Instructions to follow >> The expected copy holds every entry exactly and none of the pictures.

Supplied records >>
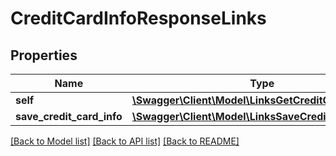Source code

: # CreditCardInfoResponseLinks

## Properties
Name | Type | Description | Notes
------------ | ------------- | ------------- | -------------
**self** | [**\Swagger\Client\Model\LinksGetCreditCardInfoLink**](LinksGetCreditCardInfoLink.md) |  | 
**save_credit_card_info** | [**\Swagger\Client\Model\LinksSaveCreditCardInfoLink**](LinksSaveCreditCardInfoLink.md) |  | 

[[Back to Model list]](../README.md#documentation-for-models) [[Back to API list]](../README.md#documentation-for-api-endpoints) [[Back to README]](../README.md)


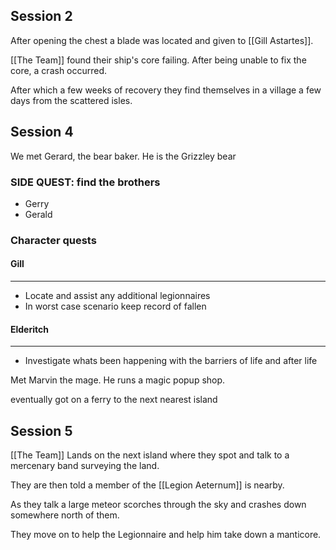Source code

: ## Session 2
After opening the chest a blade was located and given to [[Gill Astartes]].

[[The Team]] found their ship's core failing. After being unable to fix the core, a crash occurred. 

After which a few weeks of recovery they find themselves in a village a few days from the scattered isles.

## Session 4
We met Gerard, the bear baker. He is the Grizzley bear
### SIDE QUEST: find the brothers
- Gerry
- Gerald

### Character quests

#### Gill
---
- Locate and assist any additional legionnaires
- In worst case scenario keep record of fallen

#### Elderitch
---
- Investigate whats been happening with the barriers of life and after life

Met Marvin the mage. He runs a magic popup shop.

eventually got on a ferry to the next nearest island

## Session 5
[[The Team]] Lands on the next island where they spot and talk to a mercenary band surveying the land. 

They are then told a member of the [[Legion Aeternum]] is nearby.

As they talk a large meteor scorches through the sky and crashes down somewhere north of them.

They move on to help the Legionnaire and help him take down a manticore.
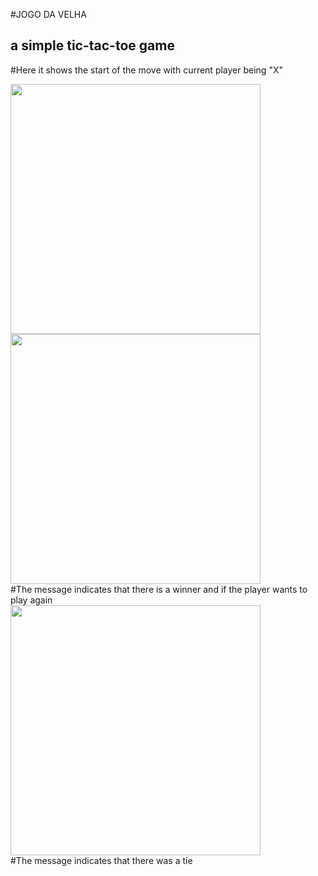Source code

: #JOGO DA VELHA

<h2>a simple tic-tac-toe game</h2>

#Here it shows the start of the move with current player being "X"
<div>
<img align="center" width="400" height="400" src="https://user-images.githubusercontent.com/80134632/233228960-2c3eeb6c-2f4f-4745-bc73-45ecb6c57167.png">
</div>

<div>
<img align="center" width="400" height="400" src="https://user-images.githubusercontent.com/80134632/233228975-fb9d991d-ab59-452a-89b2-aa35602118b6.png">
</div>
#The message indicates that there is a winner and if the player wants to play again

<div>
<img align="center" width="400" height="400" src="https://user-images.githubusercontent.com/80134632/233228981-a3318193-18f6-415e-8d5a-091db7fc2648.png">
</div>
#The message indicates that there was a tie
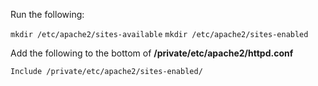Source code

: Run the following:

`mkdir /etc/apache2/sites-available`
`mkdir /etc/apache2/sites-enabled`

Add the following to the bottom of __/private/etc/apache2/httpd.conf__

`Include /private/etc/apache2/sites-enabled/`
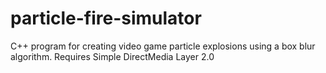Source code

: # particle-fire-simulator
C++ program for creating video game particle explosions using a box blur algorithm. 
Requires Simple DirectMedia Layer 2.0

Expected output >>
Source code

: # CreditCardInfoResponseLinks

## Properties
Name | Type | Description | Notes
------------ | ------------- | ------------- | -------------
**self** | [**\Swagger\Client\Model\LinksGetCreditCardInfoLink**](LinksGetCreditCardInfoLink.md) |  | 
**save_credit_card_info** | [**\Swagger\Client\Model\LinksSaveCreditCardInfoLink**](LinksSaveCreditCardInfoLink.md) |  | 

[[Back to Model list]](../README.md#documentation-for-models) [[Back to API list]](../README.md#documentation-for-api-endpoints) [[Back to README]](../README.md)


Source code

: ## Session 2
After opening the chest a blade was located and given to [[Gill Astartes]].

[[The Team]] found their ship's core failing. After being unable to fix the core, a crash occurred. 

After which a few weeks of recovery they find themselves in a village a few days from the scattered isles.

## Session 4
We met Gerard, the bear baker. He is the Grizzley bear
### SIDE QUEST: find the brothers
- Gerry
- Gerald

### Character quests

#### Gill
---
- Locate and assist any additional legionnaires
- In worst case scenario keep record of fallen

#### Elderitch
---
- Investigate whats been happening with the barriers of life and after life

Met Marvin the mage. He runs a magic popup shop.

eventually got on a ferry to the next nearest island

## Session 5
[[The Team]] Lands on the next island where they spot and talk to a mercenary band surveying the land. 

They are then told a member of the [[Legion Aeternum]] is nearby.

As they talk a large meteor scorches through the sky and crashes down somewhere north of them.

They move on to help the Legionnaire and help him take down a manticore.
Source code

: #JOGO DA VELHA

<h2>a simple tic-tac-toe game</h2>

#Here it shows the start of the move with current player being "X"
<div>
<img align="center" width="400" height="400" src="https://user-images.githubusercontent.com/80134632/233228960-2c3eeb6c-2f4f-4745-bc73-45ecb6c57167.png">
</div>

<div>
<img align="center" width="400" height="400" src="https://user-images.githubusercontent.com/80134632/233228975-fb9d991d-ab59-452a-89b2-aa35602118b6.png">
</div>
#The message indicates that there is a winner and if the player wants to play again

<div>
<img align="center" width="400" height="400" src="https://user-images.githubusercontent.com/80134632/233228981-a3318193-18f6-415e-8d5a-091db7fc2648.png">
</div>
#The message indicates that there was a tie
Source code

: Run the following:

`mkdir /etc/apache2/sites-available`
`mkdir /etc/apache2/sites-enabled`

Add the following to the bottom of __/private/etc/apache2/httpd.conf__

`Include /private/etc/apache2/sites-enabled/`
Source code

: # particle-fire-simulator
C++ program for creating video game particle explosions using a box blur algorithm. 
Requires Simple DirectMedia Layer 2.0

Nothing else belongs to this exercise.